**What is expected:** Return each line of the listing in which the word "textquotesingle" appears.
===== Exercise inputs =====
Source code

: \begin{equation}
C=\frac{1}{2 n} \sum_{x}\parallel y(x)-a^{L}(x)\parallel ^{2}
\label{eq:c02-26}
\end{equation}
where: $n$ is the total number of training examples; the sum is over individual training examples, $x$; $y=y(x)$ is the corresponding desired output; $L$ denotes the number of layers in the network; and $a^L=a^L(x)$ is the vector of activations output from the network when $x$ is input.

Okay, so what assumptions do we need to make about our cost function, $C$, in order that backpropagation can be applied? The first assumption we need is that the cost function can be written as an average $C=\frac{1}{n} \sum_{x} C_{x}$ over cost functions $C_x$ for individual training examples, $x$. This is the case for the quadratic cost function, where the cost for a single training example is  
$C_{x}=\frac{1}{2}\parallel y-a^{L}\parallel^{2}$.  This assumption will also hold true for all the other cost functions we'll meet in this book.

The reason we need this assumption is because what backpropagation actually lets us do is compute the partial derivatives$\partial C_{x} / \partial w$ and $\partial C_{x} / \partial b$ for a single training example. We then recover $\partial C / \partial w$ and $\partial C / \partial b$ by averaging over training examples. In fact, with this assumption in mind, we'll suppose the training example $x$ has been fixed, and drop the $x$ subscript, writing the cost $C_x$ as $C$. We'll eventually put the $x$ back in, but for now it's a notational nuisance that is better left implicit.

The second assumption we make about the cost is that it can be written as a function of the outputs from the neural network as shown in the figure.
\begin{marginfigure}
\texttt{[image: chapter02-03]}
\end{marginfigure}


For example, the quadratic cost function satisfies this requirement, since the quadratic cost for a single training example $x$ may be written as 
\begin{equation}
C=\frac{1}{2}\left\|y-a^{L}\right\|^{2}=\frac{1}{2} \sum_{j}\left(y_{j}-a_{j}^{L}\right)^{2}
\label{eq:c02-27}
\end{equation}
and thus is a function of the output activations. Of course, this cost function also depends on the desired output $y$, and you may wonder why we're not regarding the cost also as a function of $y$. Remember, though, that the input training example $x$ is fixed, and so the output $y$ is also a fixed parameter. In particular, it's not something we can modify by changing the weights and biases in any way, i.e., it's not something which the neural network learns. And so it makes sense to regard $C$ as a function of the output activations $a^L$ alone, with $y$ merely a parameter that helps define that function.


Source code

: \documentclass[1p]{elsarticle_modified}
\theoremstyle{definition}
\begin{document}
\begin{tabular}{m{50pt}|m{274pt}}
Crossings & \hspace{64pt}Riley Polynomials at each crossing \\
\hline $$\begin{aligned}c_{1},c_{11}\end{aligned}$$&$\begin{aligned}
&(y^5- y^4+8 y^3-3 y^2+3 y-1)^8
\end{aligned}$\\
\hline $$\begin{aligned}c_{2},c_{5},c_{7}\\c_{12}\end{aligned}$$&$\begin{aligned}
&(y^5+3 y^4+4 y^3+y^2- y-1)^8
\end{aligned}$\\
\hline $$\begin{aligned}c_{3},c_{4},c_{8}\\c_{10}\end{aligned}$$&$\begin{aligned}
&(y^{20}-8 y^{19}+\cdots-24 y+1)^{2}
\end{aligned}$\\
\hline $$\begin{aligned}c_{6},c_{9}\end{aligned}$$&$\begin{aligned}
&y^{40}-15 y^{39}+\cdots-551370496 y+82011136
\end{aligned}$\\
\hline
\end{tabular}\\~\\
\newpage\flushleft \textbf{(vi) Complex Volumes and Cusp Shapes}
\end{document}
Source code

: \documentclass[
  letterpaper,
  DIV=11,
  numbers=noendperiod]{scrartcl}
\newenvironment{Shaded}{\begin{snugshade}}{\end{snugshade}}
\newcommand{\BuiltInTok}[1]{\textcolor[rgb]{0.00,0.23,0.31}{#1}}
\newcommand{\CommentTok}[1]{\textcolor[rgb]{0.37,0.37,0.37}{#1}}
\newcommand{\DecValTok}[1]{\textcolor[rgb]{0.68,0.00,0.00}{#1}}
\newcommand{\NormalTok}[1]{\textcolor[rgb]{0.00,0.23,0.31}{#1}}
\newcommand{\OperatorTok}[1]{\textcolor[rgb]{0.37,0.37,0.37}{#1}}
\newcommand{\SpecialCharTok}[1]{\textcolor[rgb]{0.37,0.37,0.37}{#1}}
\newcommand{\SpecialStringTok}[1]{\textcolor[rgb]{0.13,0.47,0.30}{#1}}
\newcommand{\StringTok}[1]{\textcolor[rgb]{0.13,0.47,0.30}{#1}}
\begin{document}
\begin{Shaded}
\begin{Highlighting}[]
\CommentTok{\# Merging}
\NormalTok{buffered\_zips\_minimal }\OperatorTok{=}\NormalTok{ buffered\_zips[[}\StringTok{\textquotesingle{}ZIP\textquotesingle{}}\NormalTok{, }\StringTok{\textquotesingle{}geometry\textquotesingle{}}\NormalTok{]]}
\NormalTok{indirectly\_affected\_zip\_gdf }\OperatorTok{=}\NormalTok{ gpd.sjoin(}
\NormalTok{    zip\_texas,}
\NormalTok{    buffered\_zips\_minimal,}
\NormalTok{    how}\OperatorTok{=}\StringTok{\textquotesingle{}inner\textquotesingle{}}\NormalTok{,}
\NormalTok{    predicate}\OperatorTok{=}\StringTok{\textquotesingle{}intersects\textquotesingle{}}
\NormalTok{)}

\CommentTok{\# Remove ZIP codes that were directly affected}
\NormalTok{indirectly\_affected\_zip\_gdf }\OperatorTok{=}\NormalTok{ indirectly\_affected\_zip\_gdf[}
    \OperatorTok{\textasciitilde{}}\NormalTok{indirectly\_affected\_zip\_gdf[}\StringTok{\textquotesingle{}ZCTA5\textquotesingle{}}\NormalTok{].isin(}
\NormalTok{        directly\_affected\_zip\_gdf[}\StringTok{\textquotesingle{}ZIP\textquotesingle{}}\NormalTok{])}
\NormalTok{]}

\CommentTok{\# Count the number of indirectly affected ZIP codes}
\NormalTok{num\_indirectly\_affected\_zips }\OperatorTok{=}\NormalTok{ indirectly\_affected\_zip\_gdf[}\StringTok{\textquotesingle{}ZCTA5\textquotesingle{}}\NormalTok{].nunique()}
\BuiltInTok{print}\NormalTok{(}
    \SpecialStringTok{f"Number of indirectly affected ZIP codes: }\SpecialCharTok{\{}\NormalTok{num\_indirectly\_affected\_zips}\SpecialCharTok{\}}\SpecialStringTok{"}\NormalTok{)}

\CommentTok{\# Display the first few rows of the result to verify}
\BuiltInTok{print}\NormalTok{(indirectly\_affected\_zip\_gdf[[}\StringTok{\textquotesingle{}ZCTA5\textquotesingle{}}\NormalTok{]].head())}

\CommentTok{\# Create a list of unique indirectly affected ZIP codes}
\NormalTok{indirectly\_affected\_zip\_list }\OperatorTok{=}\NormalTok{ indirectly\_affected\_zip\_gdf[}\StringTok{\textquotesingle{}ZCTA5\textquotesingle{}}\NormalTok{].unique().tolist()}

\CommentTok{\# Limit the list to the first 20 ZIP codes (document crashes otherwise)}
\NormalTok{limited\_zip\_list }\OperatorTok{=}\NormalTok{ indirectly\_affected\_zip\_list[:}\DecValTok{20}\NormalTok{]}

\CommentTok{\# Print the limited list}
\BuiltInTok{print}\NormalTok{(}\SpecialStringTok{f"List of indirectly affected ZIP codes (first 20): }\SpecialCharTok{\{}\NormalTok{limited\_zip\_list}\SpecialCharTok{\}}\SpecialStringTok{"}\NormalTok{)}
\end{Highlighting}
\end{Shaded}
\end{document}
=====
**Task output:**
\NormalTok{buffered\_zips\_minimal }\OperatorTok{=}\NormalTok{ buffered\_zips[[}\StringTok{\textquotesingle{}ZIP\textquotesingle{}}\NormalTok{, }\StringTok{\textquotesingle{}geometry\textquotesingle{}}\NormalTok{]]}
\NormalTok{    how}\OperatorTok{=}\StringTok{\textquotesingle{}inner\textquotesingle{}}\NormalTok{,}
\NormalTok{    predicate}\OperatorTok{=}\StringTok{\textquotesingle{}intersects\textquotesingle{}}
    \OperatorTok{\textasciitilde{}}\NormalTok{indirectly\_affected\_zip\_gdf[}\StringTok{\textquotesingle{}ZCTA5\textquotesingle{}}\NormalTok{].isin(}
\NormalTok{        directly\_affected\_zip\_gdf[}\StringTok{\textquotesingle{}ZIP\textquotesingle{}}\NormalTok{])}
\NormalTok{num\_indirectly\_affected\_zips }\OperatorTok{=}\NormalTok{ indirectly\_affected\_zip\_gdf[}\StringTok{\textquotesingle{}ZCTA5\textquotesingle{}}\NormalTok{].nunique()}
\BuiltInTok{print}\NormalTok{(indirectly\_affected\_zip\_gdf[[}\StringTok{\textquotesingle{}ZCTA5\textquotesingle{}}\NormalTok{]].head())}
\NormalTok{indirectly\_affected\_zip\_list }\OperatorTok{=}\NormalTok{ indirectly\_affected\_zip\_gdf[}\StringTok{\textquotesingle{}ZCTA5\textquotesingle{}}\NormalTok{].unique().tolist()}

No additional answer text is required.